I am getting ready to send out my prepay letters and I am still debating on my increase %.

I bought all my product early so technically I probably wouldn't have to raise my prices as much this year as most. But I also don't want to leave the money on the table either.

I was thinking of raising my prices 5%, but not sure that is enough since the replacment cost will be much higher next year.

What are your thoughts because this isn't easy? :dizzy:
I don't want to lose good customers for being greedy (or atleast that is what they will think)!

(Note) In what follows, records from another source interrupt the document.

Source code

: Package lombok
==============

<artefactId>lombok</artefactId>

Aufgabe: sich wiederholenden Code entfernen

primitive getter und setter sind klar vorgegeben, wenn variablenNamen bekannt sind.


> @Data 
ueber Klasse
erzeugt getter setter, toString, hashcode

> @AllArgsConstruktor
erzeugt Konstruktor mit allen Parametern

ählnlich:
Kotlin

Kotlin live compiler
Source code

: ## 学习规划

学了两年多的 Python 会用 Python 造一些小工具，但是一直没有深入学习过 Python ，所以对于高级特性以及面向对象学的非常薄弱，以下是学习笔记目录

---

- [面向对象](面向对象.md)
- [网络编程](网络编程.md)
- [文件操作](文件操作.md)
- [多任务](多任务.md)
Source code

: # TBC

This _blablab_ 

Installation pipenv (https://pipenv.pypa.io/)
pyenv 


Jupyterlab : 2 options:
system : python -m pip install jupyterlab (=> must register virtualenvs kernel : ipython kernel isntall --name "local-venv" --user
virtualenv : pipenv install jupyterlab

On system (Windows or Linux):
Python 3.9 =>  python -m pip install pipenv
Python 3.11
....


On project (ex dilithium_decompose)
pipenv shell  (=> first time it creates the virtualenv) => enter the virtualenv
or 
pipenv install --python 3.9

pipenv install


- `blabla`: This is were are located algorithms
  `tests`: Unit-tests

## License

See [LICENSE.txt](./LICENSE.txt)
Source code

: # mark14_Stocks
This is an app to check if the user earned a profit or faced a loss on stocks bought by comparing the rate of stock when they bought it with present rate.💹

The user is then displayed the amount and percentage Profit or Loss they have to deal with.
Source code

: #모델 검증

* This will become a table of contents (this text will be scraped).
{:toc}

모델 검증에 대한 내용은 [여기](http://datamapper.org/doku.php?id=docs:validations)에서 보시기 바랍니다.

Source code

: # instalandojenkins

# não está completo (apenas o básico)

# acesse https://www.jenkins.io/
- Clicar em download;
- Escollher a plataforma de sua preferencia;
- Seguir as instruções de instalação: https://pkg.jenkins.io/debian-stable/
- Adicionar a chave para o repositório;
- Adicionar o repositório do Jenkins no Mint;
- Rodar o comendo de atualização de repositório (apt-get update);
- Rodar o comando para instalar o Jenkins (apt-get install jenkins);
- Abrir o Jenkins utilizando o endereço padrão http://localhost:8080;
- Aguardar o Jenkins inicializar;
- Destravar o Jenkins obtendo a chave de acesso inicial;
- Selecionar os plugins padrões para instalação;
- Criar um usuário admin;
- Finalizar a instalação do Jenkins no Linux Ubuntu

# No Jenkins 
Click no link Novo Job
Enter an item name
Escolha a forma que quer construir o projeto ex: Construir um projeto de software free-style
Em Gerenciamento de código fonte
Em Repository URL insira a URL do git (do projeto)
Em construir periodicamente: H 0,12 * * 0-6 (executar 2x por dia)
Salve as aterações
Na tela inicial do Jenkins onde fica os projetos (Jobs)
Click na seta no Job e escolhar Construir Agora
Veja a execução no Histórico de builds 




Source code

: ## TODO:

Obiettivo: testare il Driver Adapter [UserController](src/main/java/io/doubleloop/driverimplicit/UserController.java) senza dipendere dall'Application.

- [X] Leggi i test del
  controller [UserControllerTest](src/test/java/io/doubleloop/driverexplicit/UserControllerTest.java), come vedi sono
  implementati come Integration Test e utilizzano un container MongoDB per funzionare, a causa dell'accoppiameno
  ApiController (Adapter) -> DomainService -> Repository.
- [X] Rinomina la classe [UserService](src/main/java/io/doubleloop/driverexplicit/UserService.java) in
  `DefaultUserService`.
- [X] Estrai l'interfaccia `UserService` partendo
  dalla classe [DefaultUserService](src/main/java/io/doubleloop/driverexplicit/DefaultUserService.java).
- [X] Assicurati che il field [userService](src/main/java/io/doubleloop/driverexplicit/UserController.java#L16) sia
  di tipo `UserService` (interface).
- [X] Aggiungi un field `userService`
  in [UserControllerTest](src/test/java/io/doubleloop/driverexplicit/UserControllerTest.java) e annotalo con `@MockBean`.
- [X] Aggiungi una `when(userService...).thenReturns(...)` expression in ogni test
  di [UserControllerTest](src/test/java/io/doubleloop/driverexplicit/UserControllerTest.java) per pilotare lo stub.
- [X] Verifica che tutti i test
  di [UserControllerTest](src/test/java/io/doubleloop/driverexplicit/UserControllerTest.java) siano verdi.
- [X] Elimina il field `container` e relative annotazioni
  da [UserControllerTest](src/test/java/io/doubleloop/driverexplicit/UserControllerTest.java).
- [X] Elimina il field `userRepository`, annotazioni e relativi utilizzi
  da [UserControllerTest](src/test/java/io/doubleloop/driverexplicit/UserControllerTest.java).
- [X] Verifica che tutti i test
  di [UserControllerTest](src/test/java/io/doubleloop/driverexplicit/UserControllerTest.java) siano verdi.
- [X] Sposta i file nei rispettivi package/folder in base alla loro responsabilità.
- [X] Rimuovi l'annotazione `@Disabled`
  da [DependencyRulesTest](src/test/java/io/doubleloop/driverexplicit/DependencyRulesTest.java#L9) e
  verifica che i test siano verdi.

Is 5% a reasonable increase?

mikesturf
01-20-2008, 03:52 PM
Since you bought this years product mostly at last years prices, next year you are going to get hit hard. Raise some now and some next year. I always raise my prices every year; inflation, etc.

lush&green
01-20-2008, 05:12 PM
We just sent our renewals out. Everyone got raised 7%. We always raise them 5% but with all costs rising we went another 2%. Our customers thought get a 5% discount if they prepay. This year we preordered our first 2 rounds at great pricing and if we prepay we get an extra 2%. So I gave the customer an extra 2% off if they paid by the 21st of Jan.. So far 12k thru the door. Its gonna be tough for anyone who did not raise prices or get in early to order. The prices have gone thru the roof and will continue to climb.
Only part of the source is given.